Home » Data Protection » Network Security

How to Evaluate and Use Enterprise Instant Messaging Security Tools

As popular as instant messaging has become, most enterprises have neither policy nor technology in place for securing IM. Here's expert advice for getting the message.

Authorization. Since many organizations don't allow all users to access IM networks, the ability to detect IM traffic and allow only authorized users and groups to communicate on approved IM clients and networks is needed, Firstbrook says.

Compliance. A key requirement for early adopters is the workflow and reporting capabilities necessary for compliances with regulations, according to Firstbrook.
Security. A core capability is threat filtering and implementation of security-driven policy. Leading vendors also provide a central repository of information about IM vulnerability, current exploits and the overall threat environment.

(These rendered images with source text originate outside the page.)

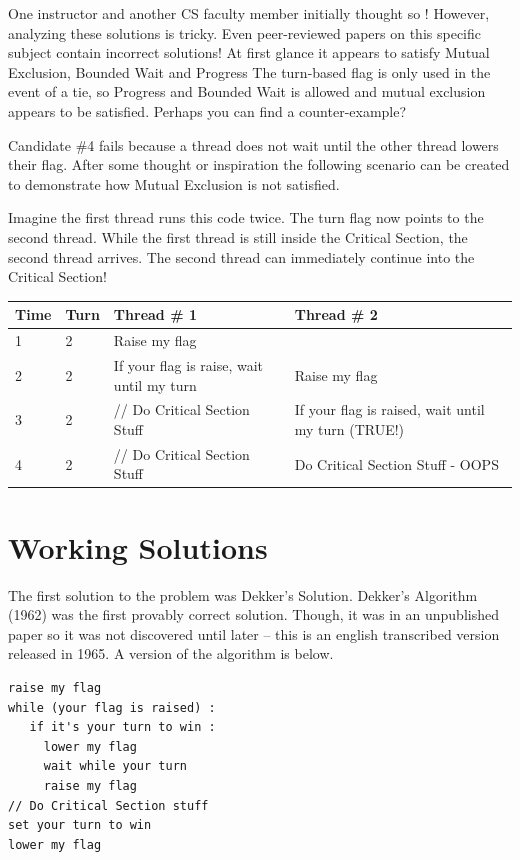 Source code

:One instructor and another CS faculty member initially thought so !
However, analyzing these solutions is tricky.
Even peer-reviewed papers on this specific subject contain incorrect solutions!
At first glance it appears to satisfy Mutual Exclusion, Bounded Wait and Progress
The turn-based flag is only used in the event of a tie, so Progress and Bounded Wait is allowed and mutual exclusion appears to be satisfied.
Perhaps you can find a counter-example?

Candidate \#4 fails because a thread does not wait until the other thread lowers their flag.
After some thought or inspiration the following scenario can be created to demonstrate how Mutual Exclusion is not satisfied.

Imagine the first thread runs this code twice.
The turn flag now points to the second thread.
While the first thread is still inside the Critical Section, the second thread arrives.
The second thread can immediately continue into the Critical Section!

\begin{tabular}{|l|l|l|l|}
Time & Turn & Thread \# 1 & Thread \# 2 \\ \hline
1 & 2 & Raise my flag & \\
2 & 2 & If your flag is raise, wait until my turn & Raise my flag \\
3 & 2 & // Do Critical Section Stuff & If your flag is raised, wait until my turn (TRUE!) \\
4 & 2 & // Do Critical Section Stuff & Do Critical Section Stuff - OOPS \\
\end{tabular}

\section{Working Solutions}

The first solution to the problem was Dekker's Solution.
Dekker's Algorithm (1962) was the first provably correct solution.
Though, it was in an unpublished paper so it was not discovered until later \cite{dekker_dijkstra_1965} -- this is an english transcribed version released in 1965.
A version of the algorithm is below.

\begin{lstlisting}
raise my flag
while (your flag is raised) :
   if it's your turn to win :
     lower my flag
     wait while your turn
     raise my flag
// Do Critical Section stuff
set your turn to win
lower my flag
\end{lstlisting}

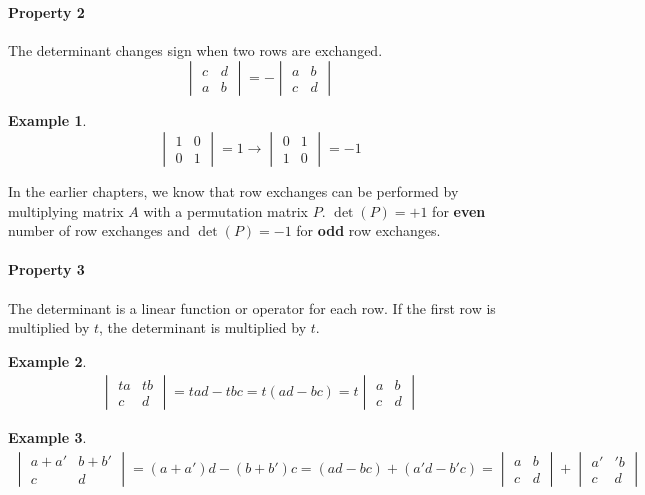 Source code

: \documentclass[12pt, letterpaper]{article}
\theoremstyle{definition}
\newtheorem{example}{Example}
\begin{document}
\paragraph{Property 2}
The determinant changes sign when two rows are exchanged.
	\[\begin{vmatrix}
		c & d\\
		a & b
	 \end{vmatrix} = - \begin{vmatrix}
						 a & b \\
						 c & d
						 \end{vmatrix}\]
	\begin{example}
		\[
		\begin{vmatrix}
		1 & 0 \\
		0 & 1
		\end{vmatrix} = 1 \rightarrow \begin{vmatrix}
										0 & 1 \\
										1 & 0
										\end{vmatrix} = -1
										\]
	\end{example}
	In the earlier chapters, we know that row exchanges can be performed by multiplying matrix $A$ with a permutation matrix $P$. $\det(P) = +1$ for \textbf{even} number of row exchanges and $\det(P) = -1$ for \textbf{odd} row exchanges.

\paragraph{Property 3}
The determinant is a linear function or operator for each row. If the first row is multiplied by $t$, the determinant is multiplied by $t$.
	\begin{example}
		\begin{gather*}
			\begin{vmatrix}
				ta & tb \\
				c & d		
			\end{vmatrix} = tad - tbc = t(ad - bc) = t \begin{vmatrix}
														a & b \\
														c & d		
														\end{vmatrix}
		\end{gather*}
	\end{example}
	
	
	\begin{example}
		\begin{gather*}
			\begin{vmatrix}
				a+a' & b+b' \\
				c & d		
			\end{vmatrix} = (a+a')d - (b+b')c = (ad-bc) + (a'd - b'c) = \begin{vmatrix}
																			a & b \\
																			c & d		
																			\end{vmatrix} + \begin{vmatrix}
																								a' & 'b \\
																								c & d		
																								\end{vmatrix}
		\end{gather*}
	\end{example}
\end{document}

Manageability. IM security vendors provide a centralized point of management, consolidating policy, monitoring and reporting for disparate IM networks and clients, Firstbrook says. For instance, many companies disenable file attachments and neuter embedded URLs.

Key Strategies
It's important to focus on the threats posed by phishing, malware and blended attacks, since IM is particularly susceptible to social engineering tricks. IM users are not as suspicious about embedded URLs and file attachments as their e-mail brethren, especially because attackers can infiltrate IM buddy lists, making it appear as though the fraudulent message originated from an IM contact. In addition, IM's real-time nature causes malware to spread rapidly.

However, a growing number of companies are also interested in finding a tool that tracks, audits and even blocks certain IM conversations, to avoid leakage of intellectual property, enforce acceptable-use policies and comply with regulations and legal restrictions. This became a larger issue in December 2006 when the Federal Rules of Civil Procedure made IMs discoverable evidence in court.

At the Screen Actors Guild Producers Pension and Health Plans division, for instance, assistant CIO Kevin Donnellan worries about protecting the private health information of the organization's membership, which includes some high-profile actors. Three years ago, however, he had no idea who was using IM within the organization, let alone what types of information they were sending around. To comply with HIPAA regulations, Donnellan implemented IMlogic [before it was acquired by Symantec] and used the granular controls to authorize IM use only to users who could prove they had a business need for it. "Maybe we're a little old-school, but we don't give IM to every staff member who comes on board," Donnellan says. "We have a regulatory responsibility to protect patient information."

Appliance or Hosted Service?
Companies can choose between implementing server-based software, an appliance-based solution, a hosted platform or a hybrid approach. According to IDC (a sister company to CSO's publisher), the messaging security market will more than double from $2 billion in 2006 to $4.8 billion in 2011. Among the components of the market—software, appliance and hosted services—IDC predicts hosted services will be the fastest-growing.